Task goal -
Every line of the records below that holds the word "auténtico" belongs in the answer.

Dataset extract -

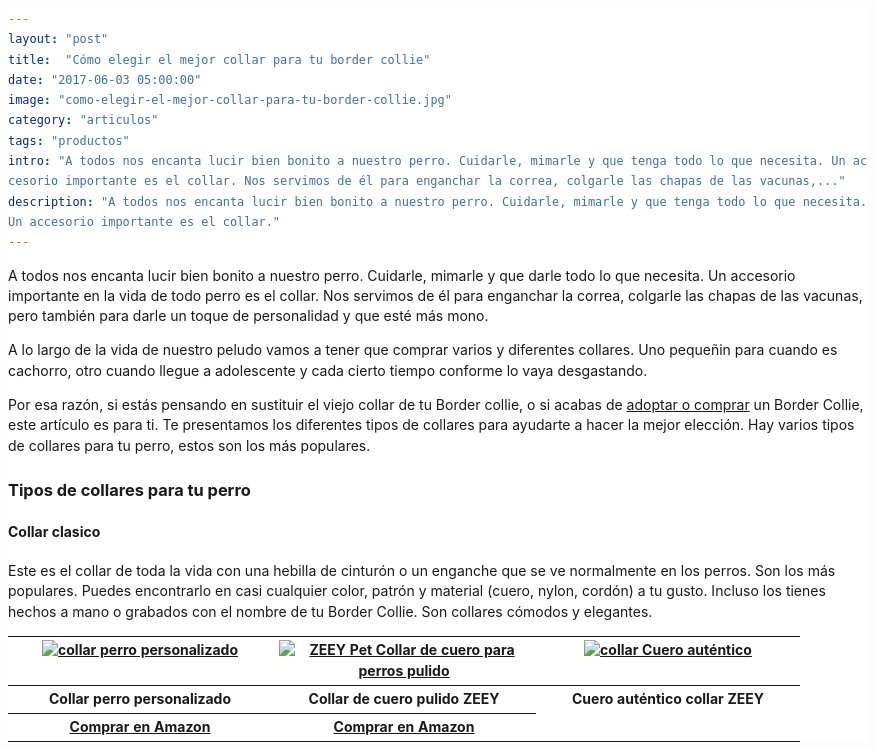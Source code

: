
 ```yaml
---
layout: "post"
title:  "Cómo elegir el mejor collar para tu border collie"
date: "2017-06-03 05:00:00"
image: "como-elegir-el-mejor-collar-para-tu-border-collie.jpg"
category: "articulos"
tags: "productos"
intro: "A todos nos encanta lucir bien bonito a nuestro perro. Cuidarle, mimarle y que tenga todo lo que necesita. Un accesorio importante es el collar. Nos servimos de él para enganchar la correa, colgarle las chapas de las vacunas,..."
description: "A todos nos encanta lucir bien bonito a nuestro perro. Cuidarle, mimarle y que tenga todo lo que necesita. Un accesorio importante es el collar."
---
```


A todos nos encanta lucir bien bonito a nuestro perro. Cuidarle, mimarle y que darle todo lo que necesita. Un accesorio importante en la vida de todo perro es el collar. Nos servimos de él para enganchar la correa, colgarle las chapas de las vacunas, pero también para darle un toque de personalidad y que esté más mono.

 A lo largo de la vida de nuestro peludo vamos a tener que comprar varios y diferentes collares. Uno pequeñin para cuando es cachorro, otro cuando llegue a adolescente y cada cierto tiempo conforme lo vaya desgastando.

Por esa razón, si estás pensando en sustituir el viejo collar de tu Border collie, o si acabas de [adoptar o comprar](http://www.borders-collies.com/direcciones-utiles-para-comprar-o-adoptar-border-collie/) un Border Collie, este artículo es para ti. Te presentamos los diferentes tipos de collares para ayudarte a hacer la mejor elección. Hay varios tipos de collares para tu perro, estos son los más populares.

### Tipos de collares para tu perro

#### **Collar clasico**

Este es el collar de toda la vida con una hebilla de cinturón o un enganche que se ve normalmente en los perros. Son los más populares. Puedes encontrarlo en casi cualquier color, patrón y material (cuero, nylon, cordón) a tu gusto. Incluso los tienes hechos a mano o grabados con el nombre de tu Border Collie. Son collares cómodos y elegantes.

<table class="stack">
  <thead>
    <tr>
      <th width="250" class="text-center"><a href="https://www.amazon.es/Collar-perro-personalizado-cosido-espa%C3%B1ol/dp/B01M9CPQYM/ref=as_li_ss_tl?ie=UTF8&qid=1496410175&sr=8-8&keywords=collar+cuero+perro&linkCode=ll1&tag=lasaspirad-21&linkId=8889f354bca2f75c2e5ceefe781c6f1f"><img src="{{site.url}}/assets/img/productos/collar-perro-personalizado.jpg" width="200" height="auto" alt="collar perro personalizado"></a></th>
      <th width="250" class="text-center"><a href="https://www.amazon.es/ZEEY-Collar-ajustable-hebilla-peque%C3%B1os/dp/B01LY2MIGH/ref=as_li_ss_tl?s=automotive&ie=UTF8&qid=1496413674&sr=1-1&keywords=ZEEY+Pet+Collar+de+cuero+para+perros+pulido&linkCode=ll1&tag=bordecolli06-21&linkId=2a3a15ef06b4b4392736db7b96cfd83e"><img src="{{site.url}}/assets/img/productos/ZEEY-Pet-Collar-de-cuero-para-perros-pulido.jpg" width="140" height="auto" alt="ZEEY Pet Collar de cuero para perros pulido"></a></th>
      <th width="250" class="text-center"><a href="https://www.amazon.es/ZEEY-aut%C3%A9ntico-ajustable-peque%C3%B1os-medianos/dp/B01LZNUPGU/ref=as_li_ss_tl?s=automotive&ie=UTF8&qid=1496410953&sr=1-4&linkCode=ll1&tag=lasaspirad-21&linkId=a8dcd4fd19e13bf1b58d9dfff3b2768e"><img src="{{site.url}}/assets/img/productos/collar-ZEEY-Cuero-auténtico.jpg" width="220" height="auto" alt="collar Cuero auténtico"></a></th>
    </tr>
  </thead>
  <tbody>
     <tr>
      <th>Collar perro personalizado</th>
      <th>Collar de cuero pulido ZEEY</th>
      <th>Cuero auténtico collar ZEEY</th>
     </tr>
     <tr>
      <th><a class="button" href="https://www.amazon.es/Collar-perro-personalizado-cosido-espa%C3%B1ol/dp/B01M9CPQYM/ref=as_li_ss_tl?ie=UTF8&qid=1496410175&sr=8-8&keywords=collar+cuero+perro&linkCode=ll1&tag=lasaspirad-21&linkId=8889f354bca2f75c2e5ceefe781c6f1f">Comprar en Amazon</a></th>
        <th><a class="button" href="https://www.amazon.es/ZEEY-Collar-ajustable-hebilla-peque%C3%B1os/dp/B01LY2MIGH/ref=as_li_ss_tl?s=automotive&ie=UTF8&qid=1496413674&sr=1-1&keywords=ZEEY+Pet+Collar+de+cuero+para+perros+pulido&linkCode=ll1&tag=bordecolli06-21&linkId=2a3a15ef06b4b4392736db7b96cfd83e">Comprar en Amazon</a></th>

Exercise output -
      <th width="250" class="text-center"><a href="https://www.amazon.es/ZEEY-aut%C3%A9ntico-ajustable-peque%C3%B1os-medianos/dp/B01LZNUPGU/ref=as_li_ss_tl?s=automotive&ie=UTF8&qid=1496410953&sr=1-4&linkCode=ll1&tag=lasaspirad-21&linkId=a8dcd4fd19e13bf1b58d9dfff3b2768e"><img src="{{site.url}}/assets/img/productos/collar-ZEEY-Cuero-auténtico.jpg" width="220" height="auto" alt="collar Cuero auténtico"></a></th>
      <th>Cuero auténtico collar ZEEY</th>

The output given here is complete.